(Saved entries)
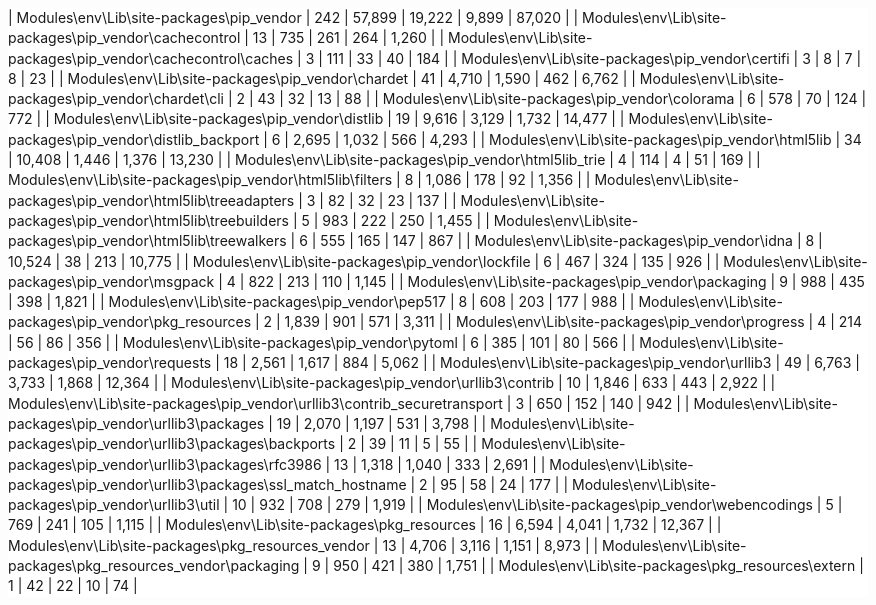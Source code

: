 | Modules\env\Lib\site-packages\pip\_vendor | 242 | 57,899 | 19,222 | 9,899 | 87,020 |
| Modules\env\Lib\site-packages\pip\_vendor\cachecontrol | 13 | 735 | 261 | 264 | 1,260 |
| Modules\env\Lib\site-packages\pip\_vendor\cachecontrol\caches | 3 | 111 | 33 | 40 | 184 |
| Modules\env\Lib\site-packages\pip\_vendor\certifi | 3 | 8 | 7 | 8 | 23 |
| Modules\env\Lib\site-packages\pip\_vendor\chardet | 41 | 4,710 | 1,590 | 462 | 6,762 |
| Modules\env\Lib\site-packages\pip\_vendor\chardet\cli | 2 | 43 | 32 | 13 | 88 |
| Modules\env\Lib\site-packages\pip\_vendor\colorama | 6 | 578 | 70 | 124 | 772 |
| Modules\env\Lib\site-packages\pip\_vendor\distlib | 19 | 9,616 | 3,129 | 1,732 | 14,477 |
| Modules\env\Lib\site-packages\pip\_vendor\distlib\_backport | 6 | 2,695 | 1,032 | 566 | 4,293 |
| Modules\env\Lib\site-packages\pip\_vendor\html5lib | 34 | 10,408 | 1,446 | 1,376 | 13,230 |
| Modules\env\Lib\site-packages\pip\_vendor\html5lib\_trie | 4 | 114 | 4 | 51 | 169 |
| Modules\env\Lib\site-packages\pip\_vendor\html5lib\filters | 8 | 1,086 | 178 | 92 | 1,356 |
| Modules\env\Lib\site-packages\pip\_vendor\html5lib\treeadapters | 3 | 82 | 32 | 23 | 137 |
| Modules\env\Lib\site-packages\pip\_vendor\html5lib\treebuilders | 5 | 983 | 222 | 250 | 1,455 |
| Modules\env\Lib\site-packages\pip\_vendor\html5lib\treewalkers | 6 | 555 | 165 | 147 | 867 |
| Modules\env\Lib\site-packages\pip\_vendor\idna | 8 | 10,524 | 38 | 213 | 10,775 |
| Modules\env\Lib\site-packages\pip\_vendor\lockfile | 6 | 467 | 324 | 135 | 926 |
| Modules\env\Lib\site-packages\pip\_vendor\msgpack | 4 | 822 | 213 | 110 | 1,145 |
| Modules\env\Lib\site-packages\pip\_vendor\packaging | 9 | 988 | 435 | 398 | 1,821 |
| Modules\env\Lib\site-packages\pip\_vendor\pep517 | 8 | 608 | 203 | 177 | 988 |
| Modules\env\Lib\site-packages\pip\_vendor\pkg_resources | 2 | 1,839 | 901 | 571 | 3,311 |
| Modules\env\Lib\site-packages\pip\_vendor\progress | 4 | 214 | 56 | 86 | 356 |
| Modules\env\Lib\site-packages\pip\_vendor\pytoml | 6 | 385 | 101 | 80 | 566 |
| Modules\env\Lib\site-packages\pip\_vendor\requests | 18 | 2,561 | 1,617 | 884 | 5,062 |
| Modules\env\Lib\site-packages\pip\_vendor\urllib3 | 49 | 6,763 | 3,733 | 1,868 | 12,364 |
| Modules\env\Lib\site-packages\pip\_vendor\urllib3\contrib | 10 | 1,846 | 633 | 443 | 2,922 |
| Modules\env\Lib\site-packages\pip\_vendor\urllib3\contrib\_securetransport | 3 | 650 | 152 | 140 | 942 |
| Modules\env\Lib\site-packages\pip\_vendor\urllib3\packages | 19 | 2,070 | 1,197 | 531 | 3,798 |
| Modules\env\Lib\site-packages\pip\_vendor\urllib3\packages\backports | 2 | 39 | 11 | 5 | 55 |
| Modules\env\Lib\site-packages\pip\_vendor\urllib3\packages\rfc3986 | 13 | 1,318 | 1,040 | 333 | 2,691 |
| Modules\env\Lib\site-packages\pip\_vendor\urllib3\packages\ssl_match_hostname | 2 | 95 | 58 | 24 | 177 |
| Modules\env\Lib\site-packages\pip\_vendor\urllib3\util | 10 | 932 | 708 | 279 | 1,919 |
| Modules\env\Lib\site-packages\pip\_vendor\webencodings | 5 | 769 | 241 | 105 | 1,115 |
| Modules\env\Lib\site-packages\pkg_resources | 16 | 6,594 | 4,041 | 1,732 | 12,367 |
| Modules\env\Lib\site-packages\pkg_resources\_vendor | 13 | 4,706 | 3,116 | 1,151 | 8,973 |
| Modules\env\Lib\site-packages\pkg_resources\_vendor\packaging | 9 | 950 | 421 | 380 | 1,751 |
| Modules\env\Lib\site-packages\pkg_resources\extern | 1 | 42 | 22 | 10 | 74 |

Task instructions
Without the pictures, write out the lines from the beginning of the entries through the line with "566 | 4,293 |".

Result below
Source code

: | Modules\env\Lib\site-packages\pip\_vendor | 242 | 57,899 | 19,222 | 9,899 | 87,020 |
| Modules\env\Lib\site-packages\pip\_vendor\cachecontrol | 13 | 735 | 261 | 264 | 1,260 |
| Modules\env\Lib\site-packages\pip\_vendor\cachecontrol\caches | 3 | 111 | 33 | 40 | 184 |
| Modules\env\Lib\site-packages\pip\_vendor\certifi | 3 | 8 | 7 | 8 | 23 |
| Modules\env\Lib\site-packages\pip\_vendor\chardet | 41 | 4,710 | 1,590 | 462 | 6,762 |
| Modules\env\Lib\site-packages\pip\_vendor\chardet\cli | 2 | 43 | 32 | 13 | 88 |
| Modules\env\Lib\site-packages\pip\_vendor\colorama | 6 | 578 | 70 | 124 | 772 |
| Modules\env\Lib\site-packages\pip\_vendor\distlib | 19 | 9,616 | 3,129 | 1,732 | 14,477 |
| Modules\env\Lib\site-packages\pip\_vendor\distlib\_backport | 6 | 2,695 | 1,032 | 566 | 4,293 |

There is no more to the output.